**REQUIRED ACTION**
In the entries below, find the line with "保证所有线程访问到值都为最新值" and the line with "对于处理器重排序，JMM的处". Return those two lines and all lines between them, exactly.

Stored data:
-- Opening Marker --

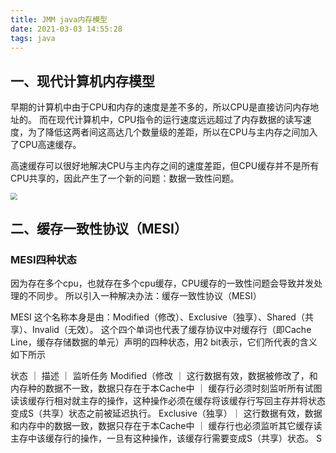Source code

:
 ```yaml
---
title: JMM java内存模型
date: 2021-03-03 14:55:28
tags: java
---
```


## 一、现代计算机内存模型

早期的计算机中由于CPU和内存的速度是差不多的，所以CPU是直接访问内存地址的。
而在现代计算机中，CPU指令的运行速度远远超过了内存数据的读写速度，为了降低这两者间这高达几个数量级的差距，所以在CPU与主内存之间加入了CPU高速缓存。

高速缓存可以很好地解决CPU与主内存之间的速度差距，但CPU缓存并不是所有CPU共享的，因此产生了一个新的问题：数据一致性问题。


<img src='../../../images/memory.png' style="zoom:70%" />

## 二、缓存一致性协议（MESI）

### MESI四种状态

因为存在多个cpu，也就存在多个cpu缓存，CPU缓存的一致性问题会导致并发处理的不同步。
所以引入一种解决办法：缓存一致性协议（MESI）

MESI 这个名称本身是由：Modified（修改）、Exclusive（独享）、Shared（共享）、Invalid（无效）。
这个四个单词也代表了缓存协议中对缓存行（即Cache Line，缓存存储数据的单元）声明的四种状态，用2 bit表示，它们所代表的含义如下所示

状态 ｜ 描述 ｜ 监听任务
Modified（修改 ｜ 这行数据有效，数据被修改了，和内存种的数据不一致，数据只存在于本Cache中 ｜ 缓存行必须时刻监听所有试图读该缓存行相对就主存的操作，这种操作必须在缓存将该缓存行写回主存并将状态变成S（共享）状态之前被延迟执行。
Exclusive（独享）｜ 这行数据有效，数据和内存中的数据一致，数据只存在于本Cache中 ｜ 缓存行也必须监听其它缓存读主存中该缓存行的操作，一旦有这种操作，该缓存行需要变成S（共享）状态。
S共享（Shared ｜ 这行数据有效，数据和内存中的数据一致，数据存在于很多Cache中 ｜ 缓存行也必须监听其它缓存使该缓存行无效或者独享该缓存行的请求，并将该缓存行变成无效（Invalid）。
I无效（Invalid） ｜ 这行数据无效 ｜ 无

理解： 某数据如果多个缓存读取，则处于S共享状态，如果只是单个则处于E独享状态。
    某个CPU2对CPU2缓存中某数据作出修改，则CPU2缓存该数据处于Modified状态，如果该数据是S共享状态，则其他缓存该行数据变成I无效状态。

### 如何保证缓存一致性
    在多处理器下，为了保证各个处理器的缓存是一致的，就会实现缓存一致性协议，
    每个处理器通过嗅探在总线上传播的数据来检查自己缓存中的值是不是过期了，当处理器发现自己缓存行对应的内存地址被修改，
    就会将当前处理器的缓存行设置为无效状态，当处理器对这个数据进行修改操作的时候，会重新从系统内存中把数据读到处理器缓存里。


## 三、JMM java 内存模型

<img src='../../../images/jmm.png' style="zoom:70%" />

线程之间的共享变量存储在主内存（Main Memory）中，每个线程都有一个私有的本地工作内存（Local Memory），工作内存中存储了线程以读/写共享变量的副本。
（本地工作内存是 JMM 的一个抽象概念，并不真实存在，线程中所谓工作内存其实还是存在于主内存中的。）

### Java内存模型与现代计算机内存模型区分

Java内存模型和现代计算机内存模型都需要解决一致性问题，但是这个一致性问题在现代计算机内存模型中指代的是缓存一致性问题，MESI协议所设计的目的也是为了解决这个问题。而在Java内存模型中，这个一致性问题则是指代内存一致性问题。两者之间有一定区别。

缓存一致性

计算机数据需要经过内存、计算机缓存再到寄存器，计算机缓存一致性是指硬件层面的问题，指的是由于多核计算机中有多套缓存，各个缓存之间的数据不一致问题。缓存一致性协议（如MESI）就是用来解决多个缓存副本之间的数据一致性问题。

内存一致性

线程的数据则是放在内存中，共享副本也是，内存一致性保证的是多线程程序并发时的数据一致性问题。我们常见的volatile、synchronized关键字就是用来解决内存一致性问题。这里屏蔽了计算机硬件问题，
主要解决原子性、可见性和有序性问题。

至于内存一致性与缓存一致性问题之间的关系，就是实现内存一致性时需要利用到底层的缓存一致性（之后的volatile关键字会涉及）。


## 四、并发编程的特性

首先我们要先了解并发编程的三大特性：原子性，可见性，有序性；

### 原子性

原子性是指一个操作是不可间断的，即使是多个线程同时执行，该操作也不会被其他线程所干扰。
既操作的连续性
```
int x = 10; // 具有原子性，赋值
```

i++;
不具备原子性
`
因为i++juyou多部操作
1、读取 i 的值到内存空间
2、i + 1
3、刷新结果到内存
`

多个具备原子性操作放在一起并不具备原子性
y=x

先读取x的值到内存空间 x = 10； 这一步具备原子性
在给y赋值 y = 10; 也一步也具备原子性
但y=x不具备原子性


### 可见性

内存可见性（Memory visibility）是指当某个线程正在使用对象状态而同时另一个线程正在修改该状态，此时需要确保当一个线程修改了对象状态后，其他线程能够看到发生的状态变化。

每个线程都有一个私有的本地工作内存并存储了线程间读/写的共享副本。

如果某个线程对这个副本中值进行修改，却没有对主内存进行同步，则会导致其他线程访问过时的数据。

使用volatile关键字就可以保证数据在不同线程副本的可见性，当有线程在副本中进行修改，就会强制修改主内存中值，同步到其他线程的副本中。
保证所有线程访问到值都为最新值

### 有序性

有序性即程序按照我们代码所书写的那样，按其先后顺序执行。第一次接触这个特性可能会有所疑惑，所以在了解有序性之前我们需要来了解执行重排序以及相关概念。

### 指令重排序

为了提高性能，编译器和处理器会对程序的指令做重排序操作，重排序分为3种类型：

* 编译器优化的重排序：属于编译器重排序，编译器在不改变单线程程序语义的前提下，可以重新安排语句的执行顺序；
* 指令级并行的重排序：属于处理器重排序，现代处理器采用指令级并行技术来将多条指令重叠执行。如果不存在数据依赖，处理器可以改变语句对应机器指令的执行顺序；
* 内存系统的重排序：处于处理器重排序由于处理器使用缓存和读/写缓冲区，这使得加载和存储操作看上去可能是在乱序执行


指令重排序对于程序执行有利有弊，我们并不是要去完全禁止它。
对于编译器重排序，JMM的编译器重排序规则会禁止特定类型的编译器重排序。
对于处理器重排序，JMM的处理器重排序规则会要求Java编译器在生成指令序列时，插入特定类型个的内存屏障指令，通过内存屏障指令来禁止特定的处理器重排序。

### as-if-serial

不管如何重排序，要保证程序运行的结果保持不变，编译器、runtime和处理器都必须遵循as-if-serial语义。

为了遵守as-if-serial语义，编译器和处理器不会对存在数据依赖关系的操作做重排序。

例如 
```
int x = 10; // 1
int y = 20; // 2
int a = x + y; // 3
```
明显第3行依赖于第2行、第1行，所以第三行不会重排序，而第1行、第2行可能会被重排序。

### happens-before

如果说 as-if-serial 是 JMM 提供用来解决单线程间的内存可见性问题的话，那么 happens-before 就是JMM向程序员提供的可跨越线程的内存可见性保证。
具体表现为：如果线程A的写操作a与线程B的读操作b之间具有 happens-before 关系，那么JMM将保证这个操作a对操作b可见。
此外，happens-before 还有传递关系，表现为：a happens-before b，b happens-before c，那么a happens-before c。

注意：两个操作之间存在happens-before关系，并不意味着一个操作必须要在后一个操作之前执行，只要求前一个操作执行的结果对后一个操作可见。
如果重排序之后的执行结果，与按happens-before关系来执行的结果一致，那么这种重排序并不违法（也就是说，JMM允许这种重排序）。

` 比对 happens-before 与 as-if-serial。 `

* 1、as-if-serial语义保证单线程内程序的执行结果不被改变，happens-before关系保证正确同步的多线程程序的执行结果不被改变。

* 2、as-if-serial语义给编写单线程程序的程序员创造了一个幻境：单线程程序是按程序的顺序来执行的。happens-before关系给编写正确同步的多线程程序的程序员创造了一个幻境：正确同步的多线程程序是按 happens-before 指定的顺序来执行的。

* 3、as-if-serial 语义和 happens-before 这么做的目的，都是为了在不改变程序执行结果的前提下，尽可能地提高程序执行的并行度。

-- Closing Marker --

**RESPONSE AREA**
保证所有线程访问到值都为最新值

### 有序性

有序性即程序按照我们代码所书写的那样，按其先后顺序执行。第一次接触这个特性可能会有所疑惑，所以在了解有序性之前我们需要来了解执行重排序以及相关概念。

### 指令重排序

为了提高性能，编译器和处理器会对程序的指令做重排序操作，重排序分为3种类型：

* 编译器优化的重排序：属于编译器重排序，编译器在不改变单线程程序语义的前提下，可以重新安排语句的执行顺序；
* 指令级并行的重排序：属于处理器重排序，现代处理器采用指令级并行技术来将多条指令重叠执行。如果不存在数据依赖，处理器可以改变语句对应机器指令的执行顺序；
* 内存系统的重排序：处于处理器重排序由于处理器使用缓存和读/写缓冲区，这使得加载和存储操作看上去可能是在乱序执行


指令重排序对于程序执行有利有弊，我们并不是要去完全禁止它。
对于编译器重排序，JMM的编译器重排序规则会禁止特定类型的编译器重排序。
对于处理器重排序，JMM的处理器重排序规则会要求Java编译器在生成指令序列时，插入特定类型个的内存屏障指令，通过内存屏障指令来禁止特定的处理器重排序。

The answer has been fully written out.